Add a CRelocate instruction to accelerate purecap linkage

jrtc27 commented 2 years ago

Currently position independent objects are quite inefficient to load as, whilst the offsets and lengths for capabilities to non-preemptible symbols are known at link time, the base and address are not, since they will need the base address at which the object is loaded to be added to them at run time, and we have no good way to adjust capabilities like that, you have to start with the authority and re-derive it piece by piece.

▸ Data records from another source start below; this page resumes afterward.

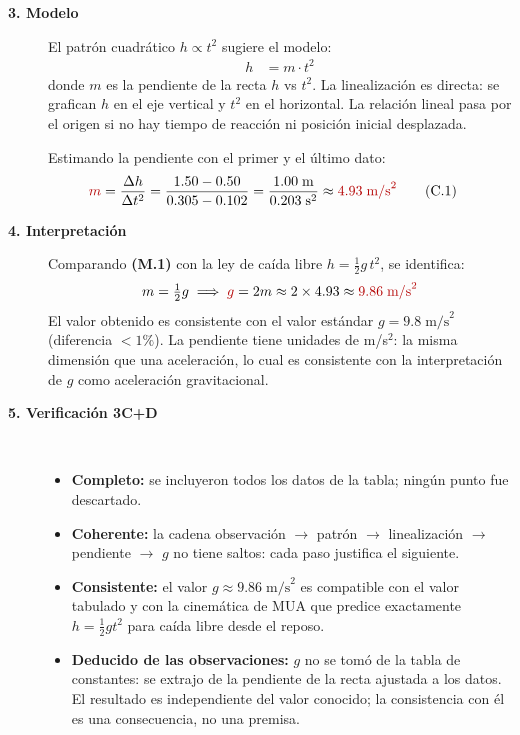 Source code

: \documentclass[11pt]{book}
\newcommand{\incog}[1]{\textcolor{colIncog}{#1}}
\begin{document}
\begin{enumerate}
\begin{description}
\begin{description}
    \item[\textbf{3. Modelo}]
    El patrón cuadrático $h \propto t^2$ sugiere el modelo:
    \begin{align}
        h &= m \cdot t^2 \tag{M.1}
    \end{align}
    donde $m$ es la pendiente de la recta $h$ vs $t^2$. La linealización es directa: se grafican $h$ en el eje vertical y $t^2$ en el horizontal. La relación lineal pasa por el origen si no hay tiempo de reacción ni posición inicial desplazada.

    Estimando la pendiente con el primer y el último dato:
    \begin{align}
        \incog{m} &= \frac{\Delta h}{\Delta t^2} = \frac{1.50 - 0.50}{0.305 - 0.102} = \frac{1.00\;\text{m}}{0.203\;\text{s}^2} \approx \incog{4.93\;\text{m/s}^2} \tag{C.1}
    \end{align}

    \item[\textbf{4. Interpretación}]
    Comparando \textbf{(M.1)} con la ley de caída libre $h = \tfrac{1}{2}g\,t^2$, se identifica:
    \[
        m = \tfrac{1}{2}g \implies \incog{g} = 2m \approx 2 \times 4.93 \approx \incog{9.86\;\text{m/s}^2}
    \]
    El valor obtenido es consistente con el valor estándar $g = 9.8\;\text{m/s}^2$ (diferencia $< 1\%$). La pendiente tiene unidades de m/s$^2$: la misma dimensión que una aceleración, lo cual es consistente con la interpretación de $g$ como aceleración gravitacional.

    \item[\textbf{5. Verificación 3C+D}]~
    \begin{itemize}
        \item {\bf Completo:} se incluyeron todos los datos de la tabla; ningún punto fue descartado.
        \item {\bf Coherente:} la cadena observación $\to$ patrón $\to$ linealización $\to$ pendiente $\to$ $g$ no tiene saltos: cada paso justifica el siguiente.
        \item {\bf Consistente:} el valor $g \approx 9.86\;\text{m/s}^2$ es compatible con el valor tabulado y con la cinemática de MUA que predice exactamente $h = \tfrac{1}{2}g t^2$ para caída libre desde el reposo.
        \item {\bf Deducido de las observaciones:} $g$ no se tomó de la tabla de constantes: se extrajo de la pendiente de la recta ajustada a los datos. El resultado es independiente del valor conocido; la consistencia con él es una consecuencia, no una premisa.
    \end{itemize}
\end{description}


\end{description}
\end{enumerate}
\end{document}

CRelocate would take a capability-shaped bag of bits and add an integer to the base, address and top, leaving its permissions, length, offset etc all the same, just sliding it up. Sail for CHERI-RISC-V would be something like:

function clause execute (CRelocate(cd, cs1, rs2)) = {
  let cs1_val = C(cs1);
  let rs2_val = X(rs2);
  let newBase = getCapBaseBits(cs1_val) + rs2_val;
  let newTop = getCapTopBits(cs1_val) + EXTZ(rs2_val);
  let newAddr = cs1_val.address + rs2_val;
  if cs1_val.tag then {
    handle_cheri_reg_exception(CapEx_TagViolation, cs1);
    RETIRE_FAIL
  } else {
    let (exact, newCapBounds) = setCapBounds(cs1_val, newBase, newTop);
    let (exactWithAddr, newCap) = setCapAddr(newCapBounds, newAddr);
    if not (exact) then {
      handle_cheri_reg_exception(CapEx_InexactBounds, cs1);
      RETIRE_FAIL
    } else {
      assert(exactWithAddr, "Offset should always be representble within relocated bounds?");
      C(cd) = newCap;
      RETIRE_SUCCESS
    }
  }
}

It is unclear however what the semantics should be in a tag-clearing world, since the input and output already have their tag clear. Allowing CRelocate of a valid capability would be fine to tag clear on, but the case where the requested bounds are not representable is the awkward one, as there is no good signalling mechanism beyond doing something with the bounds to make them representable.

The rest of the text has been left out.